Advertisement Supported Kindle To Ship At $114
Amazon is in a position to ride the wave of revolution in the print industry, thanks to its Kindle gadget. Currently, Amazon has a 60 percent market share in the e-reader market, a hold that should increase as the $114 Kindle with Special Offers hits the market next month. What’s the catch? The new Amazon Kindle, while no different from the Kindle 3 in most respects, will be advertisement-supported. Source of article – Amazon to release ad-supported Kindle for $114 by MoneyBlogNewz.
It is worth a discount for an ad based kindle?
The price of the Amazon Kindle has fallen a few times since the first generation was introduced at $399 in 2007. This is the first time, however, that a price reduction will include the placement of ads on the popular e-reader, a move geared to capture ground from the iPad in the e-reader market. There will be Special Offers in the May 3 edition of the Kindle. It is a product several will want. The Kindle 3 can be put in stores then. Both Best Purchase and Target will carry it. Founder and CEO of Amazon Jeff Bezos state it is a “chicken in every pot” move. Everybody will want the Special Offers $114 kindle:
“We’re working hard to make sure that anyone who wants a Kindle can afford one,” he said via a statement.
There were several responders to an article by the Christian Science Monitor that many may have about the kindle with ads. The price of books was brought up by one reader that claims kindles for free with advertisements would be okay with $0.99 books.
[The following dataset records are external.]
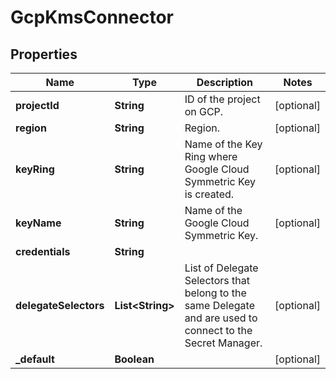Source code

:# GcpKmsConnector

## Properties
Name | Type | Description | Notes
------------ | ------------- | ------------- | -------------
**projectId** | **String** | ID of the project on GCP. |  [optional]
**region** | **String** | Region. |  [optional]
**keyRing** | **String** | Name of the Key Ring where Google Cloud Symmetric Key is created. |  [optional]
**keyName** | **String** | Name of the Google Cloud Symmetric Key. |  [optional]
**credentials** | **String** |  | 
**delegateSelectors** | **List&lt;String&gt;** | List of Delegate Selectors that belong to the same Delegate and are used to connect to the Secret Manager. |  [optional]
**_default** | **Boolean** |  |  [optional]
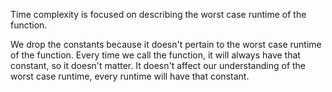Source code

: Time complexity is focused on describing the worst case runtime of the function.

We drop the constants because it doesn't pertain to the worst case runtime of the function. Every time we call the function, it will always have that constant, so it doesn't matter. It doesn't affect our understanding of the worst case runtime, every runtime will have that constant. 

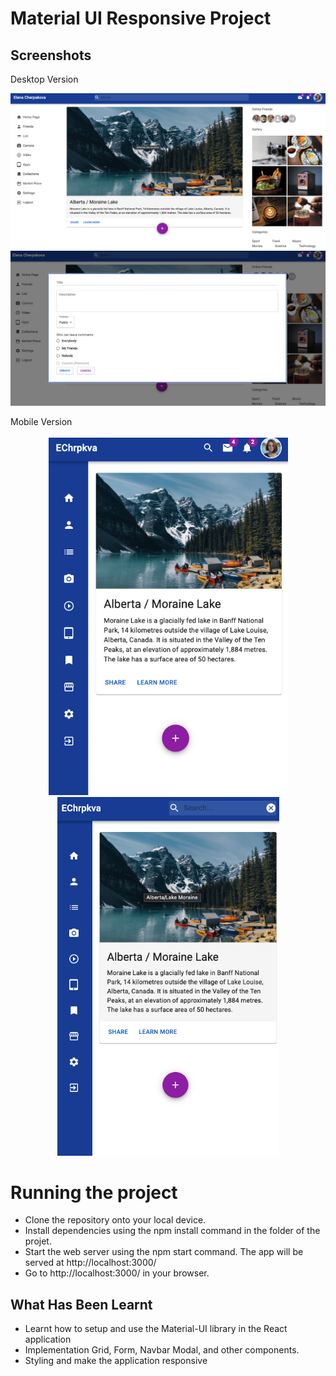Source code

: # Material UI Responsive Project 

## Screenshots

Desktop Version

!["front-page"](https://github.com/ElenaCherpakova/mui-practice/blob/46c39dc1c51d9da86ea1bb5be2ffc16a5e6ccd18/public/photos/photoOne.png)
!["front-pageTwo"](https://github.com/ElenaCherpakova/mui-practice/blob/f71c227eeac048c2858d02f958e18dfeda8b0ef2/public/photos/photoTwo.png)


<div>Mobile Version</div>
<br/>
<div align="center">
<img src="https://github.com/ElenaCherpakova/mui-practice/blob/f71c227eeac048c2858d02f958e18dfeda8b0ef2/public/photos/photoMobileVersionTwo.png" width="383"/> <img src="https://github.com/ElenaCherpakova/mui-practice/blob/f71c227eeac048c2858d02f958e18dfeda8b0ef2/public/photos/photoMobileVersionOne.png" width="355"/> 
</div>
 
  
# Running the project
* Clone the repository onto your local device.
* Install dependencies using the npm install command in the folder of the projet.
* Start the web server using the npm start command. The app will be served at http://localhost:3000/
* Go to http://localhost:3000/ in your browser.


## What Has Been Learnt

* Learnt how to setup and use the Material-UI library in the React application
* Implementation Grid, Form, Navbar Modal, and other components.
* Styling and make the application responsive
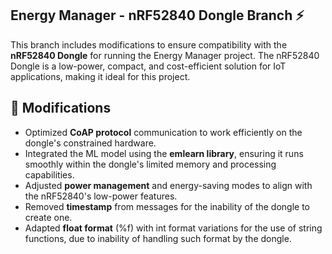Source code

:## Energy Manager - nRF52840 Dongle Branch ⚡

This branch includes modifications to ensure compatibility with the **nRF52840 Dongle** for running the Energy Manager project. The nRF52840 Dongle is a low-power, compact, and cost-efficient solution for IoT applications, making it ideal for this project.

## 🔧 Modifications
- Optimized **CoAP protocol** communication to work efficiently on the dongle's constrained hardware.
- Integrated the ML model using the **emlearn library**, ensuring it runs smoothly within the dongle's limited memory and processing capabilities.
- Adjusted **power management** and energy-saving modes to align with the nRF52840's low-power features.
- Removed **timestamp** from messages for the inability of the dongle to create one.
- Adapted **float format** (%f) with int format variations for the use of string functions, due to inability of handling such format by the dongle.
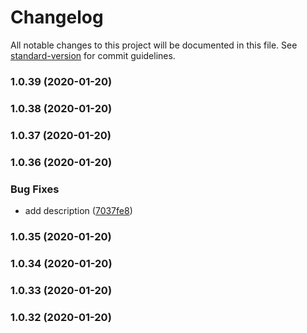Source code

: # Changelog

All notable changes to this project will be documented in this file. See [standard-version](https://github.com/conventional-changelog/standard-version) for commit guidelines.

### 1.0.39 (2020-01-20)

### 1.0.38 (2020-01-20)

### 1.0.37 (2020-01-20)

### 1.0.36 (2020-01-20)


### Bug Fixes

* add description ([7037fe8](https://github.com/kellyselden/ember-cli-update-action/commit/7037fe820749e922ecef01b2bc041f32a7c0c86d))

### 1.0.35 (2020-01-20)

### 1.0.34 (2020-01-20)

### 1.0.33 (2020-01-20)

### 1.0.32 (2020-01-20)
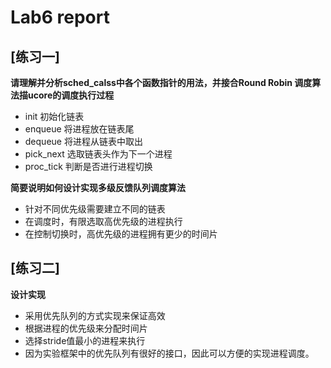 # Lab6 report

## [练习一]
**请理解并分析sched_calss中各个函数指针的用法，并接合Round Robin 调度算法描ucore的调度执行过程**

- init 初始化链表
- enqueue 将进程放在链表尾
- dequeue 将进程从链表中取出
- pick_next 选取链表头作为下一个进程
- proc_tick 判断是否进行进程切换

**简要说明如何设计实现多级反馈队列调度算法**

- 针对不同优先级需要建立不同的链表
- 在调度时，有限选取高优先级的进程执行
- 在控制切换时，高优先级的进程拥有更少的时间片

## [练习二]
**设计实现**

- 采用优先队列的方式实现来保证高效
- 根据进程的优先级来分配时间片
- 选择stride值最小的进程来执行
- 因为实验框架中的优先队列有很好的接口，因此可以方便的实现进程调度。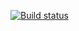 [![Build status](https://ci.appveyor.com/api/projects/status/v4xxew8sk5edwhc4/branch/master?svg=true)](https://ci.appveyor.com/project/Musppelheim/carddelivery/branch/master)
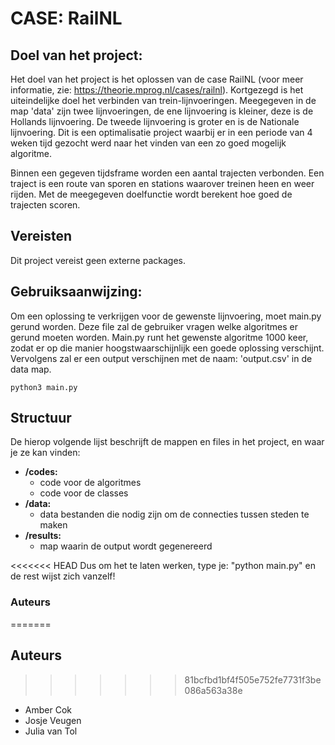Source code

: # CASE: RailNL

## Doel van het project:
Het doel van het project is het oplossen van de case RailNL (voor meer informatie, zie: https://theorie.mprog.nl/cases/railnl). Kortgezegd is het uiteindelijke doel het verbinden van trein-lijnvoeringen. Meegegeven in de map 'data' zijn twee lijnvoeringen, de ene lijnvoering is kleiner, deze is de Hollands lijnvoering. De tweede lijnvoering is groter en is de Nationale lijnvoering. Dit is een optimalisatie project waarbij er in een periode van 4 weken tijd gezocht werd naar het vinden van een zo goed mogelijk algoritme.

Binnen een gegeven tijdsframe worden een aantal trajecten verbonden. Een traject is een route van sporen en stations waarover treinen heen en weer rijden. Met de meegegeven doelfunctie wordt berekent hoe goed de trajecten scoren.

## Vereisten
Dit project vereist geen externe packages.

## Gebruiksaanwijzing:
Om een oplossing te verkrijgen voor de gewenste lijnvoering, moet main.py gerund worden. Deze file zal de gebruiker vragen welke algoritmes er gerund moeten worden. Main.py runt het gewenste algoritme 1000 keer, zodat er op die manier hoogstwaarschijnlijk een goede oplossing verschijnt. Vervolgens zal er een output verschijnen met de naam: 'output.csv' in de data map. 

    python3 main.py
    
## Structuur
De hierop volgende lijst beschrijft de mappen en files 
in het project, en waar je ze kan vinden:
* **/codes:** 
    * code voor de algoritmes
    * code voor de classes
* **/data:**
    * data bestanden die nodig zijn om de connecties tussen steden te maken
* **/results:**
    * map waarin de output wordt gegenereerd


<<<<<<< HEAD
Dus om het te laten werken, type je: "python main.py" en de rest wijst zich vanzelf!

### Auteurs
=======
## Auteurs
>>>>>>> 81bcfbd1bf4f505e752fe7731f3be086a563a38e
* Amber Cok
* Josje Veugen
* Julia van Tol
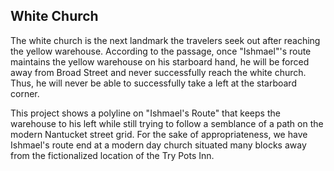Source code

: ## White Church

The white church is the next landmark the travelers seek out after reaching the yellow warehouse. According to the passage, once "Ishmael"'s route maintains the yellow warehouse on his starboard hand, he will be forced away from Broad Street and never successfully reach the white church. Thus, he will never be able to successfully take a left at the starboard corner. 

This project shows a polyline on "Ishmael's Route" that keeps the warehouse to his left while still trying to follow a semblance of a path on the modern Nantucket street grid. For the sake of appropriateness, we have Ishmael's route end at a modern day church situated many blocks away from the fictionalized location of the Try Pots Inn. 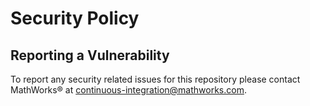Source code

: # Security Policy

## Reporting a Vulnerability

To report any security related issues for this repository please contact MathWorks&reg; at [continuous-integration@mathworks.com](mailto:continuous-integration@mathworks.com).

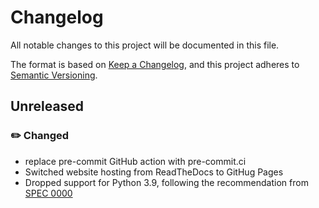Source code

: # Changelog

All notable changes to this project will be documented in this file.

The format is based on [Keep a Changelog](https://keepachangelog.com/en/1.1.0/),
and this project adheres to [Semantic Versioning](https://semver.org/spec/v2.0.0.html).

## Unreleased

### ✏️ Changed
* replace pre-commit GitHub action with pre-commit.ci
* Switched website hosting from ReadTheDocs to GitHug Pages
* Dropped support for Python 3.9, following the recommendation from [SPEC 0000](https://scientific-python.org/specs/spec-0000/)
<!--
Below is an example for a release

## 0.0.1
Released on 2025-06-04
DOI: https://zenodo.org/records/148521
Contributors:
    * author1
    * author2

### 🚀 Added

- function `function2` for calculating something important.

### ✏️ Changed

- Changed the lower bounds on the pandas dependency from v1.5 to v1.2.

### ⚠️ Deprecated

- marked `function1` as deprecated, used the new `function2` instead.

### ❌ Removed

- removed the previously deprecated `function0`.

### 🐛 Fixed

- fixed a bug in `function1` which cause some error.

### 🛡️ Security

- removed a password from the code.

-->
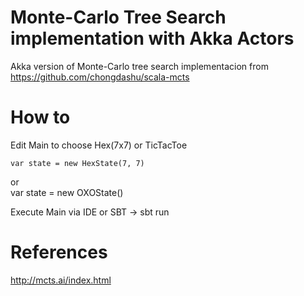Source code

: # Monte-Carlo Tree Search implementation with Akka Actors

Akka version of Monte-Carlo tree search implementacion from https://github.com/chongdashu/scala-mcts

# How to
Edit Main to choose Hex(7x7) or TicTacToe
    
    var state = new HexState(7, 7)
or    
    var state = new OXOState()


Execute Main via IDE or SBT -> sbt run

# References
http://mcts.ai/index.html

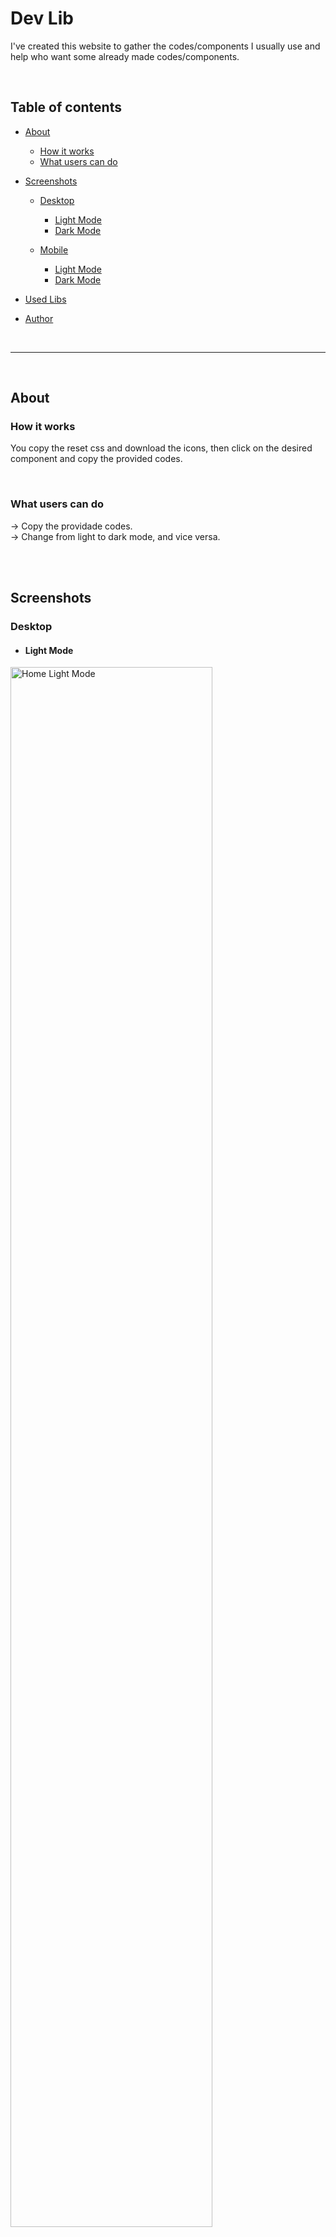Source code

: # Dev Lib

I've created this website to gather the codes/components I usually use and help who want some already made codes/components.


<br>

## Table of contents

- [About](#about)
    - [How it works](#how-it-works)
    - [What users can do](#what-users-can-do)

- [Screenshots](#screenshots)
    - [Desktop](#desktop)
        - [Light Mode](#dLightMode)
        - [Dark Mode](#dDarkMode)

    - [Mobile](#mobile)
        - [Light Mode](#mLightMode)
        - [Dark Mode](#mDarkMode)

- [Used Libs](#used-libs)

- [Author](#author)


<br>

***
<br>


## About


### How it works

You copy the reset css and download the icons, then click on the desired component and copy the provided codes.

<br>

### What users can do

-> Copy the providade codes.<br>
-> Change from light to dark mode, and vice versa.

<br>
<br>

## Screenshots

### Desktop

- #### <p id="dLightMode">Light Mode</p>

<img src="./src/assets/img/screenshots/pages1.png" width="80%" alt="Home Light Mode">

<img src="./src/assets/img/screenshots/pages2.png" width="80%" alt="Home Light Mode">

<img src="./src/assets/img/screenshots/pages3.png" width="80%" alt="Home Light Mode">


<br>

- #### <p id="dDarkMode">Dark Mode</p>

<img src="./src/assets/img/screenshots/pages4.png" width="80%" alt="Home Dark Mode">

<img src="./src/assets/img/screenshots/pages5.png" width="80%" alt="Home Dark Mode">


<br>

### Mobile

- #### <p id="mLightMode">Light Mode</p>

<img src="./src/assets/img/screenshots/pages6.png" width="200px" alt="Home Light Mode">

<br>

- #### <p id="mDarkMode">Dark Mode</p>

<img src="./src/assets/img/screenshots/pages7.png" width="200px" alt="Home Light Mode">

<img src="./src/assets/img/screenshots/pages8.png" width="200px" alt="Home Light Mode">


<br>
<br>

## Used Libs 

[Chackra Ui](https://chakra-ui.com/)<br>
[Styled Components](https://styled-components.com/)

<br>
<br>

## Link

<a href = "https://devlib.vercel.app/" target="_blank">Link</a>

<br>
<br>

## Author

- [Caio Vieira de Castro Lima](https://www.linkedin.com/in/caiovieiralima/)
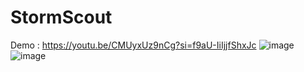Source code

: # StormScout
Demo : https://youtu.be/CMUyxUz9nCg?si=f9aU-IiIjjfShxJc
![image](https://github.com/user-attachments/assets/5dbc456b-da77-4908-8e72-6260558cc07c)
![image](https://github.com/user-attachments/assets/53b956fe-6a8a-4941-877a-85ab1842a7bd)


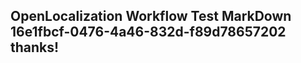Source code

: <properties
ms.topic="hero-topic"
ms.test1="hero-topic"
ms.test2="test"/>

## OpenLocalization Workflow Test MarkDown 16e1fbcf-0476-4a46-832d-f89d78657202 thanks!

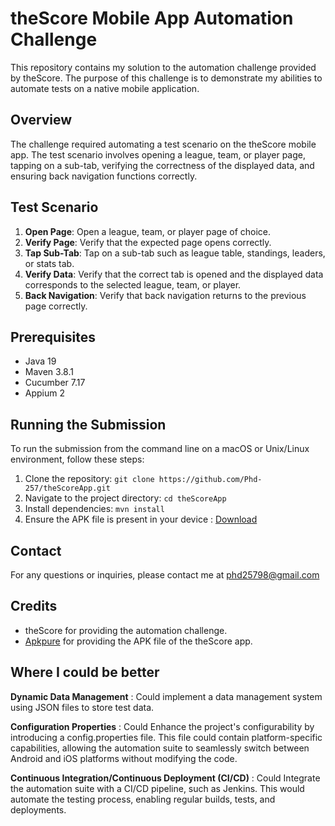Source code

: # theScore Mobile App Automation Challenge

This repository contains my solution to the automation challenge provided by theScore. The purpose of this challenge is to demonstrate my abilities to automate tests on a native mobile application.

## Overview

The challenge required automating a test scenario on the theScore mobile app. The test scenario involves opening a league, team, or player page, tapping on a sub-tab, verifying the correctness of the displayed data, and ensuring back navigation functions correctly.

## Test Scenario

1. **Open Page**: Open a league, team, or player page of choice.
2. **Verify Page**: Verify that the expected page opens correctly.
3. **Tap Sub-Tab**: Tap on a sub-tab such as league table, standings, leaders, or stats tab.
4. **Verify Data**: Verify that the correct tab is opened and the displayed data corresponds to the selected league, team, or player.
5. **Back Navigation**: Verify that back navigation returns to the previous page correctly.

## Prerequisites

- Java 19
- Maven 3.8.1
- Cucumber 7.17
- Appium 2

## Running the Submission

To run the submission from the command line on a macOS or Unix/Linux environment, follow these steps:

1. Clone the repository: `git clone https://github.com/Phd-257/theScoreApp.git`
2. Navigate to the project directory: `cd theScoreApp`
3. Install dependencies: `mvn install`
4. Ensure the APK file is present in your device : [Download](https://apkpure.com/thescore-sports-news-scores/com.fivemobile.thescore)

## Contact

For any questions or inquiries, please contact me at phd25798@gmail.com

## Credits

- theScore for providing the automation challenge.
- [Apkpure](https://apkpure.com/) for providing the APK file of the theScore app.

## Where I could be better
**Dynamic Data Management** : Could implement a data management system using JSON files to store test data.

**Configuration Properties** : Could Enhance the project's configurability by introducing a config.properties file. This file could contain platform-specific capabilities, allowing the automation suite to seamlessly switch between Android and iOS platforms without modifying the code.

**Continuous Integration/Continuous Deployment (CI/CD)** : Could Integrate the automation suite with a CI/CD pipeline, such as Jenkins. This would automate the testing process, enabling regular builds, tests, and deployments.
Several experts say it is good that Amazon only has advertisements on the bottom of the home screen and on Kindle’s screensaver, although some complain a $25 discount isn’t enough.
“It’s very important that we didn’t interfere with the reading experience,” Kindle director Jay Marine told the Associated Press.
Importance of a price
The guess TechCrunch has is the $114 Amazon Kindle is just leading up to the Christmas 2011 $99 Kindle. According to traditional marketing, 99 is magical number. This is not real anymore though according to research done at the New York Columbia Business School. A dollar plus approach, adding a penny, was more effective than the dollar minus approach, taking a penny away. The Columbia study showed this clearly. Sales of products that used the dollar-plus method increased by 3 percent, and customers felt greater trust for dollar-plus brands because the costs were perceived as being less manipulative.